Non lasciarti opprimere dal cordoglio: tutti dobbiamo quaggiù morire. Ti mando una ciocca de’ miei capelli; sarà una memoria di famiglia; Oh buon Dio! Quanti infelici per colpa mia! Ma mi perdonerete. Do l’ultimo bacio ai figli; non oso individuarli perché troppo mi angustierei, tutti quattro, e i genitori, e l’ottima nonna, la cara sorella (Virginia) e Celeste, insomma dal primo all’ultimo vi ho presenti. Addio per sempre, Cecchina. Sarai finché vivi una buona madre de’ miei figli! In quest’ultimo tremendo momento le cose di questo mondo non sono più per me. Sperava molto; il sovrano…. Ma non son più di questo mondo. Addio con tutto il cuore, addio per sempre; ama sempre il tuo Ciro.”
La morte di Ciro Menotti e la crisi della Carboneria
Il fallimento dei moti emiliani costituisce una dura ma salutare lezione e segna la crisi irreversibile della Carboneria. Si incomincia a capire che non ci si deve più fidare della lealtà costituzionale dei principi che per ben tre volte hanno tradito la fiducia riposta in loro: prima Ferdinando I, poi Carlo Alberto e Francesco IV.
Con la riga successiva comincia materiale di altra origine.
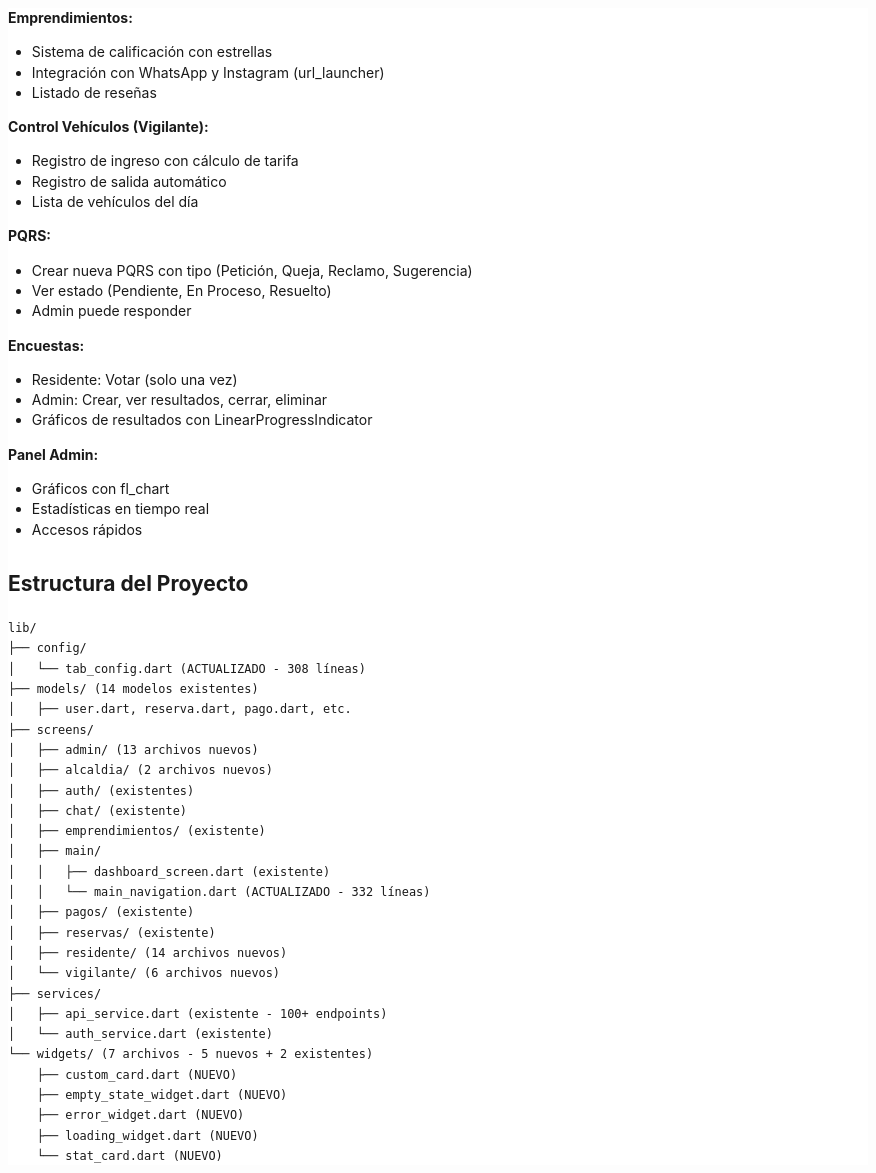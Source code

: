 **Emprendimientos:**
- Sistema de calificación con estrellas
- Integración con WhatsApp y Instagram (url_launcher)
- Listado de reseñas

**Control Vehículos (Vigilante):**
- Registro de ingreso con cálculo de tarifa
- Registro de salida automático
- Lista de vehículos del día

**PQRS:**
- Crear nueva PQRS con tipo (Petición, Queja, Reclamo, Sugerencia)
- Ver estado (Pendiente, En Proceso, Resuelto)
- Admin puede responder

**Encuestas:**
- Residente: Votar (solo una vez)
- Admin: Crear, ver resultados, cerrar, eliminar
- Gráficos de resultados con LinearProgressIndicator

**Panel Admin:**
- Gráficos con fl_chart
- Estadísticas en tiempo real
- Accesos rápidos

## Estructura del Proyecto

```
lib/
├── config/
│   └── tab_config.dart (ACTUALIZADO - 308 líneas)
├── models/ (14 modelos existentes)
│   ├── user.dart, reserva.dart, pago.dart, etc.
├── screens/
│   ├── admin/ (13 archivos nuevos)
│   ├── alcaldia/ (2 archivos nuevos)
│   ├── auth/ (existentes)
│   ├── chat/ (existente)
│   ├── emprendimientos/ (existente)
│   ├── main/
│   │   ├── dashboard_screen.dart (existente)
│   │   └── main_navigation.dart (ACTUALIZADO - 332 líneas)
│   ├── pagos/ (existente)
│   ├── reservas/ (existente)
│   ├── residente/ (14 archivos nuevos)
│   └── vigilante/ (6 archivos nuevos)
├── services/
│   ├── api_service.dart (existente - 100+ endpoints)
│   └── auth_service.dart (existente)
└── widgets/ (7 archivos - 5 nuevos + 2 existentes)
    ├── custom_card.dart (NUEVO)
    ├── empty_state_widget.dart (NUEVO)
    ├── error_widget.dart (NUEVO)
    ├── loading_widget.dart (NUEVO)
    └── stat_card.dart (NUEVO)
```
La stessa organizzazione settaria, fondata sulla segretezza e sul simbolismo, sembra oramai essere qualcosa di superato. Si comprende, inoltre, che i moti locali, limitati a poche zone della penisola, non hanno possibilità di successo e per questo inizia a farsi strada l’idea di un’azione più vasta che possa coinvolgere l’intero territorio peninsulare in un vasto movimento unitario.
Tutto ciò viene trasformato in una dottrina organica e in un concreto programma d’azione grazie all’opera di Giuseppe Mazzini, che così si esprime nel 1831 sui fallimenti delle insurrezioni italiane:
“Furono brillanti, unanimi, confidenti, audacemente intraprese, prosperamente operate; languirono, si mostrarono incerte, paurose. Sorsero come stella, svanirono come fuochi di cimitero, poiché mancarono i capi, mancarono i pochi a dirigere i molti”.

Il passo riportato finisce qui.